6. Practices are under pressure to meet digital targets.
Many surgeries now face external targets to use more digital systems, like online booking, e-consult forms, and automated triage. These systems are meant to modernise care, but they often frustrate patients who prefer human interaction. In some cases, it creates an extra barrier to access. If you don’t use a smartphone or feel confident with online forms, just getting through can feel like a struggle before you even speak to anyone.
7. Some appointments are being absorbed by non-medical issues.

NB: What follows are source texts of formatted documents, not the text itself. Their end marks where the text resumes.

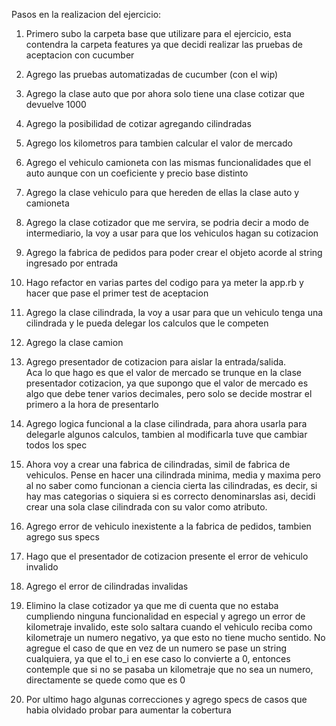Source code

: Pasos en la realizacion del ejercicio:  
  
1) Primero subo la carpeta base que utilizare para el ejercicio, esta contendra la carpeta features ya que decidi realizar las pruebas de aceptacion con cucumber    

2) Agrego las pruebas automatizadas de cucumber (con el wip)  

3) Agrego la clase auto que por ahora solo tiene una clase cotizar que devuelve 1000  

4) Agrego la posibilidad de cotizar agregando cilindradas  

5) Agrego los kilometros para tambien calcular el valor de mercado  

6) Agrego el vehiculo camioneta con las mismas funcionalidades que el auto aunque con un coeficiente y precio base distinto  

7) Agrego la clase vehiculo para que hereden de ellas la clase auto y camioneta  

8) Agrego la clase cotizador que me servira, se podria decir a modo de intermediario, la voy a usar para que los vehiculos hagan su cotizacion  

9) Agrego la fabrica de pedidos para poder crear el objeto acorde al string ingresado por entrada  

10) Hago refactor en varias partes del codigo para ya meter la app.rb y hacer que pase el primer test de aceptacion  

11) Agrego la clase cilindrada, la voy a usar para que un vehiculo tenga una cilindrada y le pueda delegar los calculos que le competen  

12) Agrego la clase camion  

13) Agrego presentador de cotizacion para aislar la entrada/salida.  
Aca lo que hago es que el valor de mercado se trunque en la clase presentador cotizacion, ya que supongo que el valor de mercado es algo que debe tener varios
decimales, pero solo se decide mostrar el primero a la hora de presentarlo  

14) Agrego logica funcional a la clase cilindrada, para ahora usarla para delegarle algunos calculos, tambien al modificarla tuve que cambiar todos los spec   

15) Ahora voy a crear una fabrica de cilindradas, simil de fabrica de vehiculos. Pense en hacer una cilindrada minima, media y maxima pero al no saber como funcionan a ciencia cierta las cilindradas, es decir, si hay mas categorias o siquiera si es correcto denominarslas asi, decidi crear una sola clase cilindrada con su valor como atributo.  

16) Agrego error de vehiculo inexistente a la fabrica de pedidos, tambien agrego sus specs  

17) Hago que el presentador de cotizacion presente el error de vehiculo invalido  

18) Agrego el error de cilindradas invalidas  

19) Elimino la clase cotizador ya que me di cuenta que no estaba cumpliendo ninguna funcionalidad en especial y agrego un error de kilometraje invalido, este solo saltara cuando el vehiculo reciba como kilometraje un numero negativo, ya que esto no tiene mucho sentido. No agregue el caso de que en vez de un numero se pase un string cualquiera, ya que el to_i en ese caso lo convierte a 0, entonces contemple que si no se pasaba un kilometraje que no sea un numero, directamente se quede como que es 0  

20) Por ultimo hago algunas correcciones y agrego specs de casos que habia olvidado probar para aumentar la cobertura  


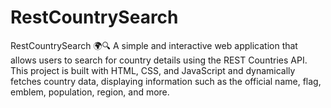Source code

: # RestCountrySearch
RestCountrySearch 🌍🔍 A simple and interactive web application that allows users to search for country details using the REST Countries API. This project is built with HTML, CSS, and JavaScript and dynamically fetches country data, displaying information such as the official name, flag, emblem, population, region, and more.
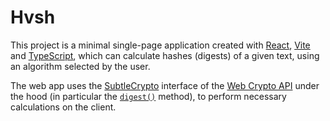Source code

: # Hvsh

This project is a minimal single-page application created with [React](https://react.dev/), [Vite](https://vitejs.dev/)
and [TypeScript](https://www.typescriptlang.org/), which can calculate hashes (digests) of a given
text, using an algorithm selected by the user.

The web app uses the [SubtleCrypto](https://developer.mozilla.org/docs/Web/API/SubtleCrypto) interface of the [Web Crypto API](https://developer.mozilla.org/docs/Web/API/Web_Crypto_API) under the hood (in particular the [`digest()`](https://developer.mozilla.org/docs/Web/API/SubtleCrypto/digest) method), to perform necessary calculations on the client.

GPs often deal with more than just physical health now. They’re a contact point for housing stress, mental health struggles, social care gaps, and benefits concerns. especially for vulnerable patients. It means time is taken up by complex cases that go far beyond a prescription or diagnosis. That’s not a bad thing, but it does mean fewer short, straightforward appointments are available.
8. There’s been a definite change in what counts as urgent.
With appointment slots stretched thin, many practices have tightened how they define urgency. Something that might have earned a same-day appointment in the past may now be triaged for a call-back days later. It can feel dismissive to patients, but it’s often a hard choice made to protect access for those with potentially serious or time-sensitive issues. It’s a balancing act, not a personal rejection.
9. Some patients are waiting until things get worse.
Frustrated with access or unsure they’ll be taken seriously, many people wait too long before contacting their GP. By the time they do, their symptoms are worse, and their situation more complex. This creates a cycle: GPs then face longer consultations and more follow-up work, which limits how many patients they can see in a day. Delayed care often leads to longer waits for everyone else, too.
10. Patient frustration is leading to staff burnout.
Many receptionists and admin teams are on the frontline of patient anger. Abuse has risen in many practices, creating a hostile environment that pushes some staff to quit, leaving fewer people to help. When teams are overstretched and morale is low, the system slows down even more. It’s a knock-on effect: burnt-out staff means slower responses, and slower responses mean more frustration.
11. Routine check-ups are getting deprioritised.
Things like annual blood pressure checks, smears, asthma reviews, and contraception discussions are often the first to be pushed back when appointments are tight. However, they’re important parts of preventive care. When these things are delayed, it can feel like your health only matters if you’re in crisis. It’s not that practices don’t care—it’s that they’re stuck in constant triage mode, with little time left for maintenance care.
12. Not all regions are struggling equally.
In some parts of the UK, especially rural or deprived areas, GP access is under more strain than others. Location plays a huge role in how long you wait or how easily you’re seen in person. That inequality can make the problem feel even more frustrating. You might hear of friends getting seen quickly elsewhere while you’re stuck in a holding pattern. It’s a postcode lottery more than a reflection of your practice’s effort.
13. GPs are feeling trapped between patient needs and system limits.
Most GPs genuinely want to see and support their patients. But with increasing expectations, reduced resources, and limited time, many feel stuck. They’re working harder than ever, but still can’t meet demand.
This can lead to guilt, burnout, and low morale on their side—and frustration, confusion, and mistrust on yours. At its heart, the face-to-face appointment issue isn’t just about access. It’s a system under pressure, struggling to meet the very real needs of real people.